Yesterday, I was the guest speaker on the Global Product Management Talk hosted by Cindy Solomon. For yesterday’s show, Roger Cauvin was the co-host. We were discussing how to write compelling user stories. As many of you know, this is a topic that I’ve covered in-depth throughout September. Roger raised an interesting point during the discussion that has since caused some confusion. It’s important enough that I’d like to address it here.
In the talk, I described the different components of a user story as the who, the what, and the why:
- As a specific type of user (the who), I want some action (the what), for some benefit (the why).
I was discussing the common mistakes people make when writing user stories and I mentioned two that I’ve written about in the past here – not specifying the type of user and not including a benefit. I argued that too many product managers focus too heavily on the what and not enough on the who and the why.
Roger pointed out that by focusing too much on the what and not the who and the why, you can create an environment in which your engineering team only does the bare minimum to deliver the product requirement. If you don’t communicate the who and the why to your team, they don’t have the context necessary to go above and beyond when delivering on the what. Roger argued, and I agreed with him, that this is not good.
However, the way Roger described this concept, only delivering the bare minimum needed to meet the product requirement, made me think of the concept Minimum Viable Product or MVP from the Lean Startup. While Roger was pointing out a situation that you want to avoid, I was concerned that listeners might confuse his explanation with the MVP concept – a great concept that all product managers should strive for. But I think by trying to clarify the two, I created more confusion.
So I’m going to try again here:
I believe Roger’s point was as follows: If you don’t communicate why you are building what you are building, you will only get exactly what you asked for. You remove any possibility of solving the problem in a better way.
Whereas the MVP concept describes the least amount of product you have to deliver to satisfy a market need.
In both cases, we are talking about building the least possible. In the first, we are talking about an engineering team taking orders and doing just enough to get by. This is clearly not good. In the second situation, we are talking about a company building the lightest weight product possible to satisfy a market need in order to quickly learn what’s working and what’s not working. In this case, it’s not about just getting by, it’s about building just enough to learn. This is good.

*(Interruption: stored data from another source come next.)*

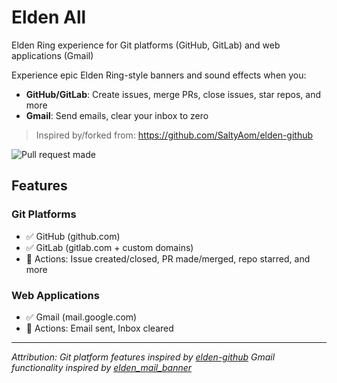# Elden All
Elden Ring experience for Git platforms (GitHub, GitLab) and web applications (Gmail)

Experience epic Elden Ring-style banners and sound effects when you:
- **GitHub/GitLab**: Create issues, merge PRs, close issues, star repos, and more
- **Gmail**: Send emails, clear your inbox to zero

> Inspired by/forked from: https://github.com/SaltyAom/elden-github

![Pull request made](https://github.com/user-attachments/assets/b90c43c5-b058-4aa1-9621-193bdace400b)

## Features

### Git Platforms
- ✅ GitHub (github.com)
- ✅ GitLab (gitlab.com + custom domains)
- 🎯 Actions: Issue created/closed, PR made/merged, repo starred, and more

### Web Applications
- ✅ Gmail (mail.google.com)
- 🎯 Actions: Email sent, Inbox cleared

---

*Attribution: Git platform features inspired by [elden-github](https://github.com/Yubo-Cao/elden-github)*
*Gmail functionality inspired by [elden_mail_banner](https://github.com/MettiFire/elden_mail_banner)*
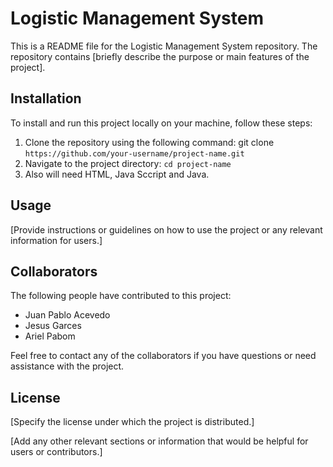 # Logistic Management System

This is a README file for the Logistic Management System repository. The repository contains [briefly describe the purpose or main features of the project].

## Installation

To install and run this project locally on your machine, follow these steps:

1. Clone the repository using the following command: git clone ``https://github.com/your-username/project-name.git``
2. Navigate to the project directory: ``cd project-name``
3. Also will need HTML, Java Sccript and Java.

## Usage

[Provide instructions or guidelines on how to use the project or any relevant information for users.]

## Collaborators

The following people have contributed to this project:

- Juan Pablo Acevedo
- Jesus Garces
- Ariel Pabom

Feel free to contact any of the collaborators if you have questions or need assistance with the project.

## License

[Specify the license under which the project is distributed.]

[Add any other relevant sections or information that would be helpful for users or contributors.]







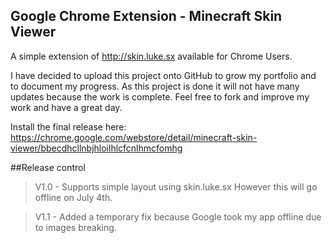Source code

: Google Chrome Extension - Minecraft Skin Viewer
----

A simple extension of http://skin.luke.sx available for Chrome Users.

I have decided to upload this project onto GitHub to grow my portfolio and to document my progress. As this project is done it will not have many updates because the work is complete. 
Feel free to fork and improve my work and have a great day.

Install the final release here:
https://chrome.google.com/webstore/detail/minecraft-skin-viewer/bbecdhcllnbjhloilhlcfcnlhmcfomhg


##Release control
> V1.0 - Supports simple layout using skin.luke.sx However this will go offline on July 4th.

> V1.1 - Added a temporary fix because Google took my app offline due to images breaking.
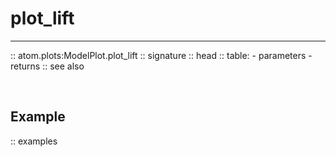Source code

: # plot_lift
-----------

:: atom.plots:ModelPlot.plot_lift
    :: signature
    :: head
    :: table:
        - parameters
        - returns
    :: see also

<br>

## Example

:: examples
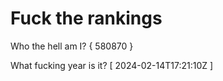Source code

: # Fuck the rankings

Who the hell am I?
{ 580870 }

What fucking year is it?
[ 2024-02-14T17:21:10Z ]
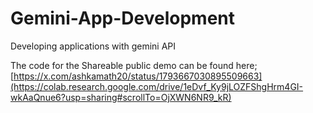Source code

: # Gemini-App-Development
Developing applications with gemini API

The code for the Shareable public demo can be found here; [https://x.com/ashkamath20/status/1793667030895509663](https://colab.research.google.com/drive/1eDvf_Ky9jLOZFShgHrm4GI-wkAaQnue6?usp=sharing#scrollTo=OjXWN6NR9_kR)
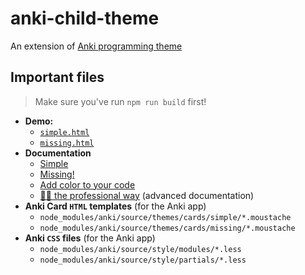 # anki-child-theme

An extension of [Anki programming theme](https://github.com/badlydrawnrob/anki)

## Important files

> Make sure you've run `npm run build` first!

- **Demo:**
    - [`simple.html`](../node_modules/anki/build/demo/simple.html)
    - [`missing.html`](../node_modules/anki/build/demo/missing.html)
- **Documentation**
    - [Simple](https://github.com/badlydrawnrob/anki/blob/master/source/docs/highlight/index.md)
    - [Missing!](https://github.com/badlydrawnrob/anki/blob/master/source/docs/missing/index.md)
    - [Add color to your code](https://github.com/badlydrawnrob/anki/blob/master/source/docs/highlight/index.md)
    - [🧑‍🎓 the professional way](https://github.com/badlydrawnrob/anki/blob/master/source/docs/advanced/index.md) (advanced documentation)
- **Anki Card `HTML` templates** (for the Anki app)
    - `node_modules/anki/source/themes/cards/simple/*.moustache`
    - `node_modules/anki/source/themes/cards/missing/*.moustache`
- **Anki `CSS` files** (for the Anki app)
    - `node_modules/anki/source/style/modules/*.less`
    - `node_modules/anki/source/style/partials/*.less`
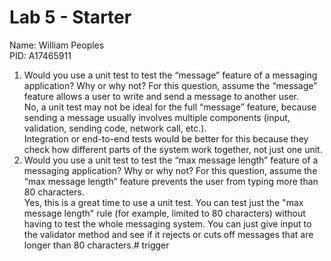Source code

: # Lab 5 - Starter
Name: William Peoples  
PID: A17465911

1. Would you use a unit test to test the “message” feature of a messaging application? Why or why not? For this question, assume the “message” feature allows a user to write and send a message to another user.  
   No, a unit test may not be ideal for the full “message” feature, because sending a message usually involves multiple components (input, validation, sending code, network call, etc.).  
   Integration or end-to-end tests would be better for this because they check how different parts of the system work together, not just one unit.
2. Would you use a unit test to test the “max message length” feature of a messaging application? Why or why not? For this question, assume the “max message length” feature prevents the user from typing more than 80 characters.  
   Yes, this is a great time to use a unit test.
   You can test just the "max message length" rule (for example, limited to 80 characters) without having to test the whole messaging system. You can just give input to the validator method and see if it rejects or cuts off messages that are longer than 80 characters.# trigger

I’ll update the post with the audio and transcript of the talk when they are available. In the meantime, the following resources might be helpful:
Did you listen to the talk? What did you think? Was it helpful? Please share in the comments.
Thiago Oliveira says
Great talk. With a number of user stories I am reviewing at the moment, it made me pay special attention on who we are building each of them for and what should be the real benefit. The ‘what’ and ‘how’ will surely be carried out more easily when the context is absolutely clear. Thanks.
Rivki Locker says
I did listen to your talk (and was somewhat confused during the discussion you are referencing here… so thanks for clarifying). It was a very informative talk as our organization moves to an Agile framework. Thanks!
Teresa Torres says
I’m glad you enjoyed the talk and that this post helped clear up any confusion. Best of luck transitioning to Agile. You might find this post about User Stories helpful. Everything You Ever Wanted To Know About Writing User Stories
Roger Cauvin says
Teresa, it’s been over a year since we had this conversation in our Global Product Management In clarifying some of the points we covered, you really hit the nail on the head and stated it beautifully:
“If you don’t communicate why you are building what you are building, you will only get exactly what you asked for. You remove any possibility of solving the problem in a better way.”
The other point is sort of a corollary and wasn’t so much about MVP, but about what constitutes a “requirement”. My definition of “requirement” is: a requirement specifies the least stringent condition that must hold to solve or avoid a prospect problem.
For example, if the problem is that it takes too long to renew registration for your automobile, and “too long” means greater than one minute, then the requirement is that the system should enable the registrant to renew her registration in a minute or less. Stating requirements this way communicates to designers and developers why they are building what they’re building, and gives them maximum flexibility in solving the problem.
This model of requirements concepts explains more.
Anyway, a much belated thanks for writing up this summary of our talk and for clarifying some of the points.